Find the string "land" in the entries and copy each line that has it.

________________

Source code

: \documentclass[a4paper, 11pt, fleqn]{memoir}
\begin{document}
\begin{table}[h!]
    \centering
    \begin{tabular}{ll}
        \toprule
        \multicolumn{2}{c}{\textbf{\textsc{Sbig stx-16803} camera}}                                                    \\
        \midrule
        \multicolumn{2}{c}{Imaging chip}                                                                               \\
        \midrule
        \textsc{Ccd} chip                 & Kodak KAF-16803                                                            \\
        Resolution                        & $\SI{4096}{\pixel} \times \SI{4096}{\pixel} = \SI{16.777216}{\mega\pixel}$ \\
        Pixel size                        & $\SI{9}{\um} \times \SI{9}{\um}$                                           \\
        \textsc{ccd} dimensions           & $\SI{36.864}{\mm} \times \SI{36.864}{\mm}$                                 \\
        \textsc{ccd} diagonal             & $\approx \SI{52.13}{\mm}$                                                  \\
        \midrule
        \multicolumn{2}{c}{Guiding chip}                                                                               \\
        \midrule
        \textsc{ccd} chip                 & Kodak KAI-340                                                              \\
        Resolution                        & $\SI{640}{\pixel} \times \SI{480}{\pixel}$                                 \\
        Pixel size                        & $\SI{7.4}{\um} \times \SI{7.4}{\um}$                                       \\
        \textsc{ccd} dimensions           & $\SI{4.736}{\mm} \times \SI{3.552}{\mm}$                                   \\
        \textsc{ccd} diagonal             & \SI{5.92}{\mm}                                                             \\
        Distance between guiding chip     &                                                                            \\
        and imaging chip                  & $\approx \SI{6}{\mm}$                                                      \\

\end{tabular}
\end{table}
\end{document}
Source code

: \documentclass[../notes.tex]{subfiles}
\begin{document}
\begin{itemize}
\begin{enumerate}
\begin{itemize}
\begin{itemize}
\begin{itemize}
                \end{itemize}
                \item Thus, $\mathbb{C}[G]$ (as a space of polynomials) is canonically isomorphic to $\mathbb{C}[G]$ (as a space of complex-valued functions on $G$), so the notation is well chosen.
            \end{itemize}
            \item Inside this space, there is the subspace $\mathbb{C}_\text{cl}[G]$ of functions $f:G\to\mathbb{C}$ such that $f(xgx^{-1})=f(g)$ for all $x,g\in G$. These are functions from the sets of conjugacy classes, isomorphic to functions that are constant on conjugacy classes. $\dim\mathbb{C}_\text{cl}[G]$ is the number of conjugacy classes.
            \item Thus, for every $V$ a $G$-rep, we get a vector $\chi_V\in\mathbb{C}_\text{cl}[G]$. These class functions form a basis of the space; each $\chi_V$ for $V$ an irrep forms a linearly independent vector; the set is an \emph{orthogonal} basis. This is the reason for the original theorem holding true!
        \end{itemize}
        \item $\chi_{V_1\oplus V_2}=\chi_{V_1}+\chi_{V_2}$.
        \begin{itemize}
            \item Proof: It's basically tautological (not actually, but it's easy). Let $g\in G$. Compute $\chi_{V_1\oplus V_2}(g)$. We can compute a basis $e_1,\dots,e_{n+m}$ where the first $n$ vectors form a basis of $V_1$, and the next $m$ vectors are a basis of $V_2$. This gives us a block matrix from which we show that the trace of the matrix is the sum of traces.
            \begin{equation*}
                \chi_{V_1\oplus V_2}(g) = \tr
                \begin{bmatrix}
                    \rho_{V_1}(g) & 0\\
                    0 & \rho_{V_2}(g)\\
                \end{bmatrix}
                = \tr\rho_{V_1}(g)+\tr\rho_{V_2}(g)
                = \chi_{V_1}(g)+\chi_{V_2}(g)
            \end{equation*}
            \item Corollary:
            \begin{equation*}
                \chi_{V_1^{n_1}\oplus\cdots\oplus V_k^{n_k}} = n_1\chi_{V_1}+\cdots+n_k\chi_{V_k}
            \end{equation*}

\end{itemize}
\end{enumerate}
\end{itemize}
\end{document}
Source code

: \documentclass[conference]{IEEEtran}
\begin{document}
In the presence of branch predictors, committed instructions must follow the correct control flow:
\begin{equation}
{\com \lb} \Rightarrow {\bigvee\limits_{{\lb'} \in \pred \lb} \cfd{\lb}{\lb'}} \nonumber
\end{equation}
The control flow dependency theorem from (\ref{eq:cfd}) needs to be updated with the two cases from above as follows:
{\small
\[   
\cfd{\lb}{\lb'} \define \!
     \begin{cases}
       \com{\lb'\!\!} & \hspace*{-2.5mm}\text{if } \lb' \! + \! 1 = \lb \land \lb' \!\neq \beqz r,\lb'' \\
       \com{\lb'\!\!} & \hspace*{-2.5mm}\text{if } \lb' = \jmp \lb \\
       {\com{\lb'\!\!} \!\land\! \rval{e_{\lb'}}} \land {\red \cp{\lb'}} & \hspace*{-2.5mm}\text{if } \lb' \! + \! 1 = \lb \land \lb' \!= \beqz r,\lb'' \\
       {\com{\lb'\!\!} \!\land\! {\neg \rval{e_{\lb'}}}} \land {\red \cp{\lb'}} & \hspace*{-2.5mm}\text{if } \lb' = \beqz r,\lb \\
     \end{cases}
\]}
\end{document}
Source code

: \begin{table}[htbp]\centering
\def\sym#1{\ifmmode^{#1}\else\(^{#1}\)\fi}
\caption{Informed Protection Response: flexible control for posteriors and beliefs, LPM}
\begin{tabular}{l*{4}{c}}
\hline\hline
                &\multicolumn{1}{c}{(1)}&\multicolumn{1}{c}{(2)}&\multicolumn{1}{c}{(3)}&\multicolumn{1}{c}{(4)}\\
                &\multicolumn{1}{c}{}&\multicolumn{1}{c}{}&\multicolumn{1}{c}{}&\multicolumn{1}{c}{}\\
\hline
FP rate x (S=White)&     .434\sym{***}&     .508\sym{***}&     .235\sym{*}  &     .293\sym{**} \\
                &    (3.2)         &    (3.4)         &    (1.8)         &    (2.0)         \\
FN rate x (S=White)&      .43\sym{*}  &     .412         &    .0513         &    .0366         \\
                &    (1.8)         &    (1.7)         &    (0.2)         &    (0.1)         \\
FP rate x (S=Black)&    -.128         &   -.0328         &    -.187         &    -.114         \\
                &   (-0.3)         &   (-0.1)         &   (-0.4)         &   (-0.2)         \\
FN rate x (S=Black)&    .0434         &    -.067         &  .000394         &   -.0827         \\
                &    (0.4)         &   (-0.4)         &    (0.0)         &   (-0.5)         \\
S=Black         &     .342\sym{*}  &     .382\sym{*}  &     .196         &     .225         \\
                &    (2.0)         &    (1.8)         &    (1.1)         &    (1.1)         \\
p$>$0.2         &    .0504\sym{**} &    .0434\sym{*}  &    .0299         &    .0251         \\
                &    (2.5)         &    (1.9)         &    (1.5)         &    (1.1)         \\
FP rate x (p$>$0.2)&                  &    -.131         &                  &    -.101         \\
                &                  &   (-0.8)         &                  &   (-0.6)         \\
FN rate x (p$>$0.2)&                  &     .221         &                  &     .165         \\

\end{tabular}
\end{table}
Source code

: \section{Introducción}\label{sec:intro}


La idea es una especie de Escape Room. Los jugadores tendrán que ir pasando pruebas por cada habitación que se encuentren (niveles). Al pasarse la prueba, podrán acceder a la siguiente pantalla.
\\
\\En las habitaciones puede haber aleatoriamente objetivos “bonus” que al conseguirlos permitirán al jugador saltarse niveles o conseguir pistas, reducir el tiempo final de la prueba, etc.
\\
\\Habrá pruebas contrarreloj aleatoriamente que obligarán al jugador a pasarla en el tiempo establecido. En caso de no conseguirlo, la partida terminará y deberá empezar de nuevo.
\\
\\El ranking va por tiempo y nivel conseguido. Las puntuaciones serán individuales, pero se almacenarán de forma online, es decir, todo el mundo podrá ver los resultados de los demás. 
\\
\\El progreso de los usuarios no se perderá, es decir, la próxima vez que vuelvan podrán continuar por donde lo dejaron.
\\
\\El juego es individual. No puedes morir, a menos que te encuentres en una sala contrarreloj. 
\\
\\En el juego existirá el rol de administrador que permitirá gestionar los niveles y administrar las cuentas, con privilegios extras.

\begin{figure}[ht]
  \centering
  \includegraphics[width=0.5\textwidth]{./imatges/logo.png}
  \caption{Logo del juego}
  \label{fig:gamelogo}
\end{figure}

________________

## ANSWER TO THIS PROBLEM:
       \com{\lb'\!\!} & \hspace*{-2.5mm}\text{if } \lb' \! + \! 1 = \lb \land \lb' \!\neq \beqz r,\lb'' \\
       {\com{\lb'\!\!} \!\land\! \rval{e_{\lb'}}} \land {\red \cp{\lb'}} & \hspace*{-2.5mm}\text{if } \lb' \! + \! 1 = \lb \land \lb' \!= \beqz r,\lb'' \\
       {\com{\lb'\!\!} \!\land\! {\neg \rval{e_{\lb'}}}} \land {\red \cp{\lb'}} & \hspace*{-2.5mm}\text{if } \lb' = \beqz r,\lb \\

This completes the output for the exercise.